■ Given data
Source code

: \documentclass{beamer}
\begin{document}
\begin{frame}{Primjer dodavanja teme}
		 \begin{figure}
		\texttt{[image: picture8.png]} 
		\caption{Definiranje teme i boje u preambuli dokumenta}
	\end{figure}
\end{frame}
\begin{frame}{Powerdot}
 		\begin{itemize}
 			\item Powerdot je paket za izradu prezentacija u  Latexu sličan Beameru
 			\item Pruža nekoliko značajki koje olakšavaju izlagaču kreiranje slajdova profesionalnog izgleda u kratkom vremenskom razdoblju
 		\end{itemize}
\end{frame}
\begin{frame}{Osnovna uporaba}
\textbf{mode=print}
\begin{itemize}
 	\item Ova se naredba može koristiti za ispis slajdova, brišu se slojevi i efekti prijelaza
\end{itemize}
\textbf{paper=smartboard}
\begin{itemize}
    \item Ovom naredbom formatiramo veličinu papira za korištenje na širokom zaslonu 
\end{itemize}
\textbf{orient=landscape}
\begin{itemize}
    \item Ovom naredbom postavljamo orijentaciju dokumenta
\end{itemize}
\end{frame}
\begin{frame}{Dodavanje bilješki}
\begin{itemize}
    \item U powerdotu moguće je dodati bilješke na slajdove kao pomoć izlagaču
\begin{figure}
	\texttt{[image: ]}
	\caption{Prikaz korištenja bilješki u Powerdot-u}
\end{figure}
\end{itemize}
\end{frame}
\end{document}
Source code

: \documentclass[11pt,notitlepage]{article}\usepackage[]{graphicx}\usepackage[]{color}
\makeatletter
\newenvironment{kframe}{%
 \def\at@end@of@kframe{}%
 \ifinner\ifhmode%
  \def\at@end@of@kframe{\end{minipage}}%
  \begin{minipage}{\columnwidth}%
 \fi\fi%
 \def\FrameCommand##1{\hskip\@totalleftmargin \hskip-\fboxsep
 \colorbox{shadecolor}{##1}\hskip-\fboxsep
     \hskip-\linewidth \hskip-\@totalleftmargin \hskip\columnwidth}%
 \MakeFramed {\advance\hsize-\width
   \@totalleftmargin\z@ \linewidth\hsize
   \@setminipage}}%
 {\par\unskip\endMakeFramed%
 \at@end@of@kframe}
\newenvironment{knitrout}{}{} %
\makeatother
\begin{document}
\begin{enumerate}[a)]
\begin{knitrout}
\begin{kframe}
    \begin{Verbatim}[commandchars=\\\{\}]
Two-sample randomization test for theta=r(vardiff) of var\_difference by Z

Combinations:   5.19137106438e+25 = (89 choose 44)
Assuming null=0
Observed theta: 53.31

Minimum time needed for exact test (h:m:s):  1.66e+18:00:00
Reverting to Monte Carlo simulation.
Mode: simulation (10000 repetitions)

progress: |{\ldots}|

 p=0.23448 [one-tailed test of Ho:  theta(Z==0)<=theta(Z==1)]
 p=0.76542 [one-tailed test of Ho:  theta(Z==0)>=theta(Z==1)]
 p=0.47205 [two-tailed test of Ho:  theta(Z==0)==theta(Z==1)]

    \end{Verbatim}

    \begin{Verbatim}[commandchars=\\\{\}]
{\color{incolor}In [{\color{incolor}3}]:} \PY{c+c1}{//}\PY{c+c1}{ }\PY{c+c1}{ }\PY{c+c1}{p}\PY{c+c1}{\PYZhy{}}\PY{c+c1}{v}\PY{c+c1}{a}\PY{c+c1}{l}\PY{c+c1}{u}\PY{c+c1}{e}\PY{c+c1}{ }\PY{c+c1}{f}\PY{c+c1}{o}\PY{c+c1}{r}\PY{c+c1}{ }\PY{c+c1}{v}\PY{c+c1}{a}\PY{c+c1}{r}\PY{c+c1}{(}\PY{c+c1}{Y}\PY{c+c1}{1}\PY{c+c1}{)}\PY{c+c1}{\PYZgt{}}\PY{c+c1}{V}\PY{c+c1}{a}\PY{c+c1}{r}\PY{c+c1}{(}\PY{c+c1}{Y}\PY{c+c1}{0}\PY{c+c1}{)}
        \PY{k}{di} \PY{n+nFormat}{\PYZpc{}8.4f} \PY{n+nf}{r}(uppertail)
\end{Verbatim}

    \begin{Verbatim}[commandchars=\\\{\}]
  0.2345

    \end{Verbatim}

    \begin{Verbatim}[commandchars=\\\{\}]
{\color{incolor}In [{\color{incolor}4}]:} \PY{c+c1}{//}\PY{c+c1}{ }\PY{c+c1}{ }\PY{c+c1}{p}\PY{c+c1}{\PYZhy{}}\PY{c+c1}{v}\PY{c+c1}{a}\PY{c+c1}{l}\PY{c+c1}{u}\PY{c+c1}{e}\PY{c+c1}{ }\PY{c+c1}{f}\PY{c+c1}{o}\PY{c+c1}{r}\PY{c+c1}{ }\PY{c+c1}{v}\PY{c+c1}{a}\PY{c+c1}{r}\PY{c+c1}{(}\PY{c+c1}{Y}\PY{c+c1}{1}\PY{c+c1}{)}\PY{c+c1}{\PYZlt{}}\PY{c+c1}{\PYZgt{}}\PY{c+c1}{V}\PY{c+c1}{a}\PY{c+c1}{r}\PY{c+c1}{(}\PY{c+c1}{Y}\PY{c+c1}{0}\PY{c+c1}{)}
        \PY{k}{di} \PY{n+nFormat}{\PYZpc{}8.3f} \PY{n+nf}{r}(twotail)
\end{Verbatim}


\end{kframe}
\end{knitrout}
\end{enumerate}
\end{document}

■ Brief
Set down only these lines, exactly: the one containing "Reverting to Monte Carlo simulation." and each line after it through the end of the entries above.

■ Problem solution
Reverting to Monte Carlo simulation.
Mode: simulation (10000 repetitions)

progress: |{\ldots}|

 p=0.23448 [one-tailed test of Ho:  theta(Z==0)<=theta(Z==1)]
 p=0.76542 [one-tailed test of Ho:  theta(Z==0)>=theta(Z==1)]
 p=0.47205 [two-tailed test of Ho:  theta(Z==0)==theta(Z==1)]

    \end{Verbatim}

    \begin{Verbatim}[commandchars=\\\{\}]
{\color{incolor}In [{\color{incolor}3}]:} \PY{c+c1}{//}\PY{c+c1}{ }\PY{c+c1}{ }\PY{c+c1}{p}\PY{c+c1}{\PYZhy{}}\PY{c+c1}{v}\PY{c+c1}{a}\PY{c+c1}{l}\PY{c+c1}{u}\PY{c+c1}{e}\PY{c+c1}{ }\PY{c+c1}{f}\PY{c+c1}{o}\PY{c+c1}{r}\PY{c+c1}{ }\PY{c+c1}{v}\PY{c+c1}{a}\PY{c+c1}{r}\PY{c+c1}{(}\PY{c+c1}{Y}\PY{c+c1}{1}\PY{c+c1}{)}\PY{c+c1}{\PYZgt{}}\PY{c+c1}{V}\PY{c+c1}{a}\PY{c+c1}{r}\PY{c+c1}{(}\PY{c+c1}{Y}\PY{c+c1}{0}\PY{c+c1}{)}
        \PY{k}{di} \PY{n+nFormat}{\PYZpc{}8.4f} \PY{n+nf}{r}(uppertail)
\end{Verbatim}

    \begin{Verbatim}[commandchars=\\\{\}]
  0.2345

    \end{Verbatim}

    \begin{Verbatim}[commandchars=\\\{\}]
{\color{incolor}In [{\color{incolor}4}]:} \PY{c+c1}{//}\PY{c+c1}{ }\PY{c+c1}{ }\PY{c+c1}{p}\PY{c+c1}{\PYZhy{}}\PY{c+c1}{v}\PY{c+c1}{a}\PY{c+c1}{l}\PY{c+c1}{u}\PY{c+c1}{e}\PY{c+c1}{ }\PY{c+c1}{f}\PY{c+c1}{o}\PY{c+c1}{r}\PY{c+c1}{ }\PY{c+c1}{v}\PY{c+c1}{a}\PY{c+c1}{r}\PY{c+c1}{(}\PY{c+c1}{Y}\PY{c+c1}{1}\PY{c+c1}{)}\PY{c+c1}{\PYZlt{}}\PY{c+c1}{\PYZgt{}}\PY{c+c1}{V}\PY{c+c1}{a}\PY{c+c1}{r}\PY{c+c1}{(}\PY{c+c1}{Y}\PY{c+c1}{0}\PY{c+c1}{)}
        \PY{k}{di} \PY{n+nFormat}{\PYZpc{}8.3f} \PY{n+nf}{r}(twotail)
\end{Verbatim}


\end{kframe}
\end{knitrout}
\end{enumerate}
\end{document}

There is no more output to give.